Exercise objective — The lines to transcribe run from the top of the material below to the line with "## 3. Authentication", inclusive. Leave the pictures behind.

Entries provided —

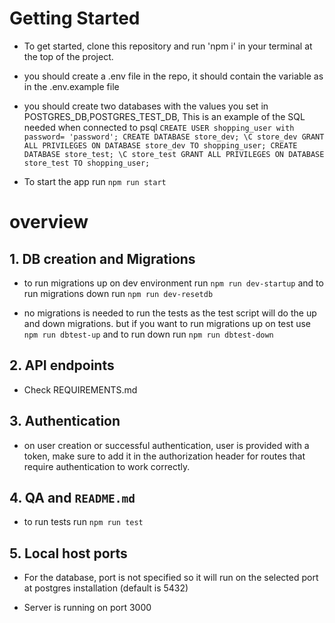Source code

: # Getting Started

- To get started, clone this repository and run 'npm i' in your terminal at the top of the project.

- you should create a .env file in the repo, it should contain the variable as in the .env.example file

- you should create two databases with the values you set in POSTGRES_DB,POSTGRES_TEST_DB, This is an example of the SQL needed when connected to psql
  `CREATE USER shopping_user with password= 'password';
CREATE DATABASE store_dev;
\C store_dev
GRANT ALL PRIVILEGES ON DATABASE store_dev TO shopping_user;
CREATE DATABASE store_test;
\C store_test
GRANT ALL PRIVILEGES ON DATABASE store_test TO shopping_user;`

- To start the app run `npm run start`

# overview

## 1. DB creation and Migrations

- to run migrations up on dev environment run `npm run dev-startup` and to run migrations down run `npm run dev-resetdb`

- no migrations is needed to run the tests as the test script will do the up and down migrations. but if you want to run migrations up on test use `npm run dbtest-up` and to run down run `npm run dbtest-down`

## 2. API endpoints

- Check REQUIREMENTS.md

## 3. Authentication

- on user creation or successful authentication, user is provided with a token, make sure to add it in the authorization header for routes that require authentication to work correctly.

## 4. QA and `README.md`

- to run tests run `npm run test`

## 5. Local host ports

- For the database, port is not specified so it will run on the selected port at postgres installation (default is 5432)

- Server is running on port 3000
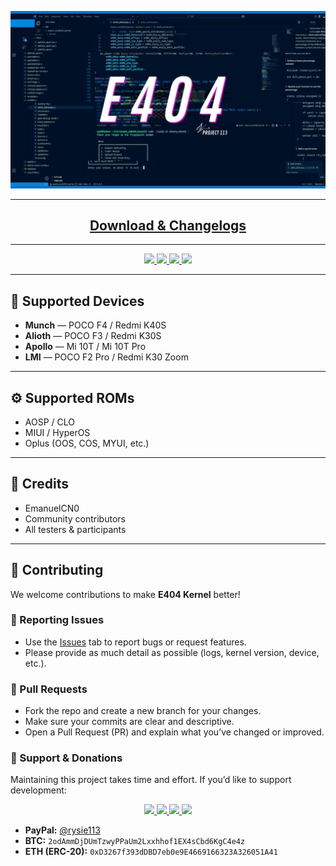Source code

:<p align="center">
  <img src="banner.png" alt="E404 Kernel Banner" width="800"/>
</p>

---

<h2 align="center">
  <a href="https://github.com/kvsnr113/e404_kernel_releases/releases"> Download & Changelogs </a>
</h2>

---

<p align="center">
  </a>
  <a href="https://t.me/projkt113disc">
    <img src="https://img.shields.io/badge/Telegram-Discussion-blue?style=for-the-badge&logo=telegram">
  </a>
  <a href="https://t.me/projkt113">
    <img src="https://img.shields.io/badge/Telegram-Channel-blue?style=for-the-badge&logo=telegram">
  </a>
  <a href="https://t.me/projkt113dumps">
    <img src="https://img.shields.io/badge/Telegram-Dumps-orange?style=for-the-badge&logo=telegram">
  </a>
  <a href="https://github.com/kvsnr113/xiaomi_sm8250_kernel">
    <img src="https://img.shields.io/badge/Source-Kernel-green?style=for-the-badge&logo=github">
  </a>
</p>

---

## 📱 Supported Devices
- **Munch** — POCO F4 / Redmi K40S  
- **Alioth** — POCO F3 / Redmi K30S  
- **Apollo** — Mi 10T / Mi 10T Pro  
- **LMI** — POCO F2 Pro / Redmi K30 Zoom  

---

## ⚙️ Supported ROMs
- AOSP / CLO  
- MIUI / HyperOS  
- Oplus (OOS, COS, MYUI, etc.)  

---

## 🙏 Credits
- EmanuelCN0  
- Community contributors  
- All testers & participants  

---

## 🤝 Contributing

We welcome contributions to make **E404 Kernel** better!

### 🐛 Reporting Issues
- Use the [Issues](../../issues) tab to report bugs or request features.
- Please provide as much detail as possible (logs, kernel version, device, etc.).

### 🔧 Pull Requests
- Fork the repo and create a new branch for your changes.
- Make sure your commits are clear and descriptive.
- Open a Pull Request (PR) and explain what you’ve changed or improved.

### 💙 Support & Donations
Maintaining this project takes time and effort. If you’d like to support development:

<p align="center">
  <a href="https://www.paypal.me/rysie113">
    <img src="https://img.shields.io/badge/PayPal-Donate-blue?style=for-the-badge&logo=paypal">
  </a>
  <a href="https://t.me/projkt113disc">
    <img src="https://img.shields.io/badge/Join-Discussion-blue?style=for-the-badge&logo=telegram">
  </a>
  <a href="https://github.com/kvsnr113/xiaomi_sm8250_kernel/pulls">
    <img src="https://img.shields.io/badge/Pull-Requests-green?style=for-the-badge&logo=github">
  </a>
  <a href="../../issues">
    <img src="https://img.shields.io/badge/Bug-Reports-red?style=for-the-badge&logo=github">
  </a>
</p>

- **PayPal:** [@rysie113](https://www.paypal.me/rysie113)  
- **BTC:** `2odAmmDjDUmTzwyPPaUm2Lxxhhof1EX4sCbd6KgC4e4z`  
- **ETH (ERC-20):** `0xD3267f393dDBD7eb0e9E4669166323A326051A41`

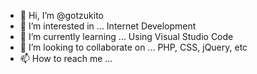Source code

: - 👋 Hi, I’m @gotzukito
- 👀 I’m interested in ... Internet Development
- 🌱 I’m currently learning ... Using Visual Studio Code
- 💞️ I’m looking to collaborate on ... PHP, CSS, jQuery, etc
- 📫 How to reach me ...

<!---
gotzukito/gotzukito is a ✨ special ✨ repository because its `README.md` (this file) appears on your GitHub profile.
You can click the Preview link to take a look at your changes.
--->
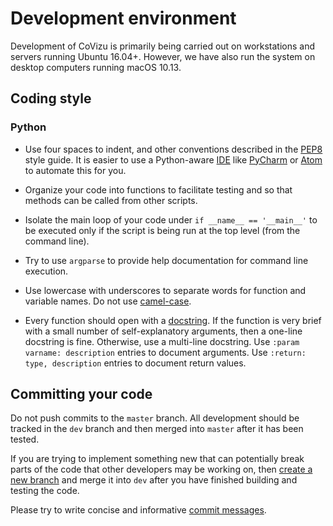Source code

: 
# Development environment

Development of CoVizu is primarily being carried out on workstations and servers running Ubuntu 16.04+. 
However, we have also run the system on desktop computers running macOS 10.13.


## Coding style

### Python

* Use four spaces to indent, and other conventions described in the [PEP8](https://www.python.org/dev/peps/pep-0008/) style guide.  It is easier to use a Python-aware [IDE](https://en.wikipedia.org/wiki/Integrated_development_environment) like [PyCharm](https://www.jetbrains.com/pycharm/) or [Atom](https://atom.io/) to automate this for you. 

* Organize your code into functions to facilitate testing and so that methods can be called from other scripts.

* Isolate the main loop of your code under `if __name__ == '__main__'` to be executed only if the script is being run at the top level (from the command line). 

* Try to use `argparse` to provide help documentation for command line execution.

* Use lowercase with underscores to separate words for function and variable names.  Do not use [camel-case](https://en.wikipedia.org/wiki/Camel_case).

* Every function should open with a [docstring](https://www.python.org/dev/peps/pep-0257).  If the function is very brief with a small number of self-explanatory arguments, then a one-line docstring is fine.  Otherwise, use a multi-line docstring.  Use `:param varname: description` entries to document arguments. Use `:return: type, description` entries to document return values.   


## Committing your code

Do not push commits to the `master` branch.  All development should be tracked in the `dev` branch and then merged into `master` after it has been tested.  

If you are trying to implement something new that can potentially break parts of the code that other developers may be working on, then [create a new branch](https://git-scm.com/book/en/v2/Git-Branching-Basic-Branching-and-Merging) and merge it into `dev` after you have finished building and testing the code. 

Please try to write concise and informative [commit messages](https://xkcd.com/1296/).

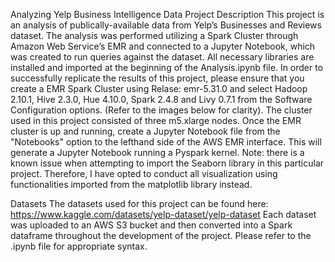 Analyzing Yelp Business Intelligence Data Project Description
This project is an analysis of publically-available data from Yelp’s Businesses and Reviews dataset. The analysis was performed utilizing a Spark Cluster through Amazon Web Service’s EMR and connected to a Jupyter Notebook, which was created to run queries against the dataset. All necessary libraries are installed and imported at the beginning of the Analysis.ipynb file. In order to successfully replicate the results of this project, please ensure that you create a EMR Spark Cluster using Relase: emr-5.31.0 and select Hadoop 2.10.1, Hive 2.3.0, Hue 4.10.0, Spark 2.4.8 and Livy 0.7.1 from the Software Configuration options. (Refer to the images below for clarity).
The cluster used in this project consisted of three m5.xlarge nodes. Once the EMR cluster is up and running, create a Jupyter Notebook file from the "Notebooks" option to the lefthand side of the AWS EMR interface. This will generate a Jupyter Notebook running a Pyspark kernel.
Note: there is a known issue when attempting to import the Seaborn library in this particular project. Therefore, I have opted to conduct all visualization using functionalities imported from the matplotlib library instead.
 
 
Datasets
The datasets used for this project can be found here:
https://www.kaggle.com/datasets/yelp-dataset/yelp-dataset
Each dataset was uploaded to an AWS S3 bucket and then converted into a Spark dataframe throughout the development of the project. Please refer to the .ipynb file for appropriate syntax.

Your solution —
Source code

: # Getting Started

- To get started, clone this repository and run 'npm i' in your terminal at the top of the project.

- you should create a .env file in the repo, it should contain the variable as in the .env.example file

- you should create two databases with the values you set in POSTGRES_DB,POSTGRES_TEST_DB, This is an example of the SQL needed when connected to psql
  `CREATE USER shopping_user with password= 'password';
CREATE DATABASE store_dev;
\C store_dev
GRANT ALL PRIVILEGES ON DATABASE store_dev TO shopping_user;
CREATE DATABASE store_test;
\C store_test
GRANT ALL PRIVILEGES ON DATABASE store_test TO shopping_user;`

- To start the app run `npm run start`

# overview

## 1. DB creation and Migrations

- to run migrations up on dev environment run `npm run dev-startup` and to run migrations down run `npm run dev-resetdb`

- no migrations is needed to run the tests as the test script will do the up and down migrations. but if you want to run migrations up on test use `npm run dbtest-up` and to run down run `npm run dbtest-down`

## 2. API endpoints

- Check REQUIREMENTS.md

## 3. Authentication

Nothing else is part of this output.